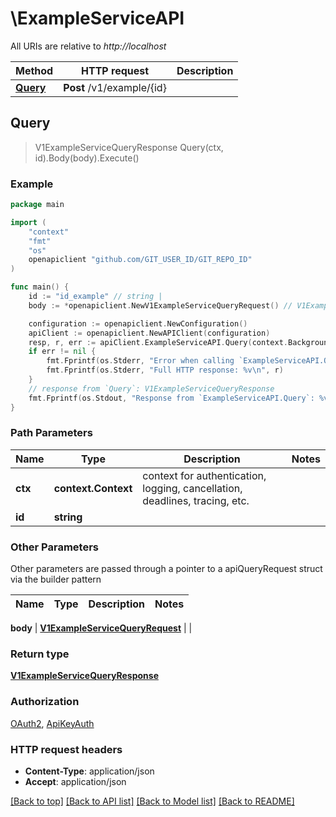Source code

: # \ExampleServiceAPI

All URIs are relative to *http://localhost*

Method | HTTP request | Description
------------- | ------------- | -------------
[**Query**](ExampleServiceAPI.md#Query) | **Post** /v1/example/{id} | 



## Query

> V1ExampleServiceQueryResponse Query(ctx, id).Body(body).Execute()



### Example

```go
package main

import (
    "context"
    "fmt"
    "os"
    openapiclient "github.com/GIT_USER_ID/GIT_REPO_ID"
)

func main() {
    id := "id_example" // string | 
    body := *openapiclient.NewV1ExampleServiceQueryRequest() // V1ExampleServiceQueryRequest | 

    configuration := openapiclient.NewConfiguration()
    apiClient := openapiclient.NewAPIClient(configuration)
    resp, r, err := apiClient.ExampleServiceAPI.Query(context.Background(), id).Body(body).Execute()
    if err != nil {
        fmt.Fprintf(os.Stderr, "Error when calling `ExampleServiceAPI.Query``: %v\n", err)
        fmt.Fprintf(os.Stderr, "Full HTTP response: %v\n", r)
    }
    // response from `Query`: V1ExampleServiceQueryResponse
    fmt.Fprintf(os.Stdout, "Response from `ExampleServiceAPI.Query`: %v\n", resp)
}
```

### Path Parameters


Name | Type | Description  | Notes
------------- | ------------- | ------------- | -------------
**ctx** | **context.Context** | context for authentication, logging, cancellation, deadlines, tracing, etc.
**id** | **string** |  | 

### Other Parameters

Other parameters are passed through a pointer to a apiQueryRequest struct via the builder pattern


Name | Type | Description  | Notes
------------- | ------------- | ------------- | -------------

 **body** | [**V1ExampleServiceQueryRequest**](V1ExampleServiceQueryRequest.md) |  | 

### Return type

[**V1ExampleServiceQueryResponse**](V1ExampleServiceQueryResponse.md)

### Authorization

[OAuth2](../README.md#OAuth2), [ApiKeyAuth](../README.md#ApiKeyAuth)

### HTTP request headers

- **Content-Type**: application/json
- **Accept**: application/json

[[Back to top]](#) [[Back to API list]](../README.md#documentation-for-api-endpoints)
[[Back to Model list]](../README.md#documentation-for-models)
[[Back to README]](../README.md)

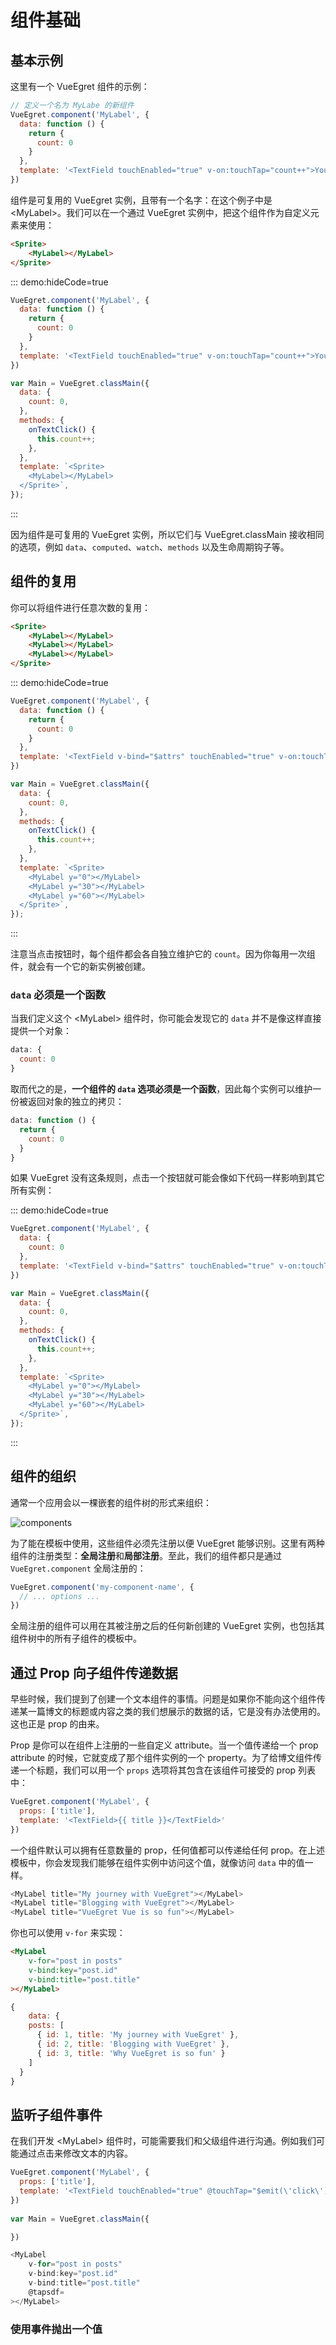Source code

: # 组件基础

## 基本示例

这里有一个 VueEgret 组件的示例：

```javascript
// 定义一个名为 MyLabe 的新组件
VueEgret.component('MyLabel', {
  data: function () {
    return {
      count: 0
    }
  },
  template: '<TextField touchEnabled="true" v-on:touchTap="count++">You clicked me {{ count }} times.</TextField>'
})
```

组件是可复用的 VueEgret 实例，且带有一个名字：在这个例子中是 \<MyLabel>。我们可以在一个通过 VueEgret 实例中，把这个组件作为自定义元素来使用：

```html
<Sprite>
    <MyLabel></MyLabel>
</Sprite>
```

::: demo:hideCode=true

```javascript
VueEgret.component('MyLabel', {
  data: function () {
    return {
      count: 0
    }
  },
  template: '<TextField touchEnabled="true" v-on:touchTap="count++">You clicked me {{ count }} times.</TextField>'
})

var Main = VueEgret.classMain({
  data: {
    count: 0,
  },
  methods: {
    onTextClick() {
      this.count++;
    },
  },
  template: `<Sprite>
    <MyLabel></MyLabel>
  </Sprite>`,
});
```

:::

因为组件是可复用的 VueEgret 实例，所以它们与 VueEgret.classMain 接收相同的选项，例如 `data`、`computed`、`watch`、`methods` 以及生命周期钩子等。

## 组件的复用

你可以将组件进行任意次数的复用：

```html
<Sprite>
    <MyLabel></MyLabel>
    <MyLabel></MyLabel>
    <MyLabel></MyLabel>
</Sprite>
```

::: demo:hideCode=true

```javascript
VueEgret.component('MyLabel', {
  data: function () {
    return {
      count: 0
    }
  },
  template: '<TextField v-bind="$attrs" touchEnabled="true" v-on:touchTap="count++">You clicked me {{ count }} times.</TextField>'
})

var Main = VueEgret.classMain({
  data: {
    count: 0,
  },
  methods: {
    onTextClick() {
      this.count++;
    },
  },
  template: `<Sprite>
    <MyLabel y="0"></MyLabel>
    <MyLabel y="30"></MyLabel>
    <MyLabel y="60"></MyLabel>
  </Sprite>`,
});
```

:::

注意当点击按钮时，每个组件都会各自独立维护它的 `count`。因为你每用一次组件，就会有一个它的新实例被创建。

### `data` 必须是一个函数

当我们定义这个 \<MyLabel> 组件时，你可能会发现它的 `data` 并不是像这样直接提供一个对象：

```javascript
data: {
  count: 0
}
```

取而代之的是，**一个组件的 `data` 选项必须是一个函数**，因此每个实例可以维护一份被返回对象的独立的拷贝：

```javascript
data: function () {
  return {
    count: 0
  }
}
```

如果 VueEgret 没有这条规则，点击一个按钮就可能会像如下代码一样影响到其它所有实例：

::: demo:hideCode=true

```javascript
VueEgret.component('MyLabel', {
  data: {
    count: 0
  },
  template: '<TextField v-bind="$attrs" touchEnabled="true" v-on:touchTap="count++">You clicked me {{ count }} times.</TextField>'
})

var Main = VueEgret.classMain({
  data: {
    count: 0,
  },
  methods: {
    onTextClick() {
      this.count++;
    },
  },
  template: `<Sprite>
    <MyLabel y="0"></MyLabel>
    <MyLabel y="30"></MyLabel>
    <MyLabel y="60"></MyLabel>
  </Sprite>`,
});
```

:::

## 组件的组织

通常一个应用会以一棵嵌套的组件树的形式来组织：

![components](./images/components.png)

为了能在模板中使用，这些组件必须先注册以便 VueEgret 能够识别。这里有两种组件的注册类型：**全局注册**和**局部注册**。至此，我们的组件都只是通过 `VueEgret.component` 全局注册的：

```javascript
VueEgret.component('my-component-name', {
  // ... options ...
})
```

全局注册的组件可以用在其被注册之后的任何新创建的 VueEgret 实例，也包括其组件树中的所有子组件的模板中。

## 通过 Prop 向子组件传递数据

早些时候，我们提到了创建一个文本组件的事情。问题是如果你不能向这个组件传递某一篇博文的标题或内容之类的我们想展示的数据的话，它是没有办法使用的。这也正是 prop 的由来。

Prop 是你可以在组件上注册的一些自定义 attribute。当一个值传递给一个 prop attribute 的时候，它就变成了那个组件实例的一个 property。为了给博文组件传递一个标题，我们可以用一个 `props` 选项将其包含在该组件可接受的 prop 列表中：

```javascript
VueEgret.component('MyLabel', {
  props: ['title'],
  template: '<TextField>{{ title }}</TextField>'
})
```

一个组件默认可以拥有任意数量的 prop，任何值都可以传递给任何 prop。在上述模板中，你会发现我们能够在组件实例中访问这个值，就像访问 `data` 中的值一样。

```javascript
<MyLabel title="My journey with VueEgret"></MyLabel>
<MyLabel title="Blogging with VueEgret"></MyLabel>
<MyLabel title="VueEgret Vue is so fun"></MyLabel>
```

你也可以使用 `v-for` 来实现：

```html
<MyLabel 
    v-for="post in posts"
    v-bind:key="post.id"
    v-bind:title="post.title"
></MyLabel>
```

```javascript
{
    data: {
    posts: [
      { id: 1, title: 'My journey with VueEgret' },
      { id: 2, title: 'Blogging with VueEgret' },
      { id: 3, title: 'Why VueEgret is so fun' }
    ]
  }
}
```

## 监听子组件事件

在我们开发 \<MyLabel> 组件时，可能需要我们和父级组件进行沟通。例如我们可能通过点击来修改文本的内容。

```javascript
VueEgret.component('MyLabel', {
  props: ['title'],
  template: '<TextField touchEnabled="true" @touchTap="$emit(\'click\')">{{ title }}</TextField>'
})
                                                                                                                                                                                                                                                                                                                                                                                                                                                                                                                                                                                                                                                                                                                                                                                                                                                                                                                                                                                                                              
var Main = VueEgret.classMain({

})
```

```javascript
<MyLabel 
    v-for="post in posts"
    v-bind:key="post.id"
    v-bind:title="post.title"
    @tapsdf=
></MyLabel>
```

### 使用事件抛出一个值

TASK DETAILS -> Go through the material above line by line and state how many lines contain "Fprintf". Give only the number.

EXERCISE RESPONSE -> 3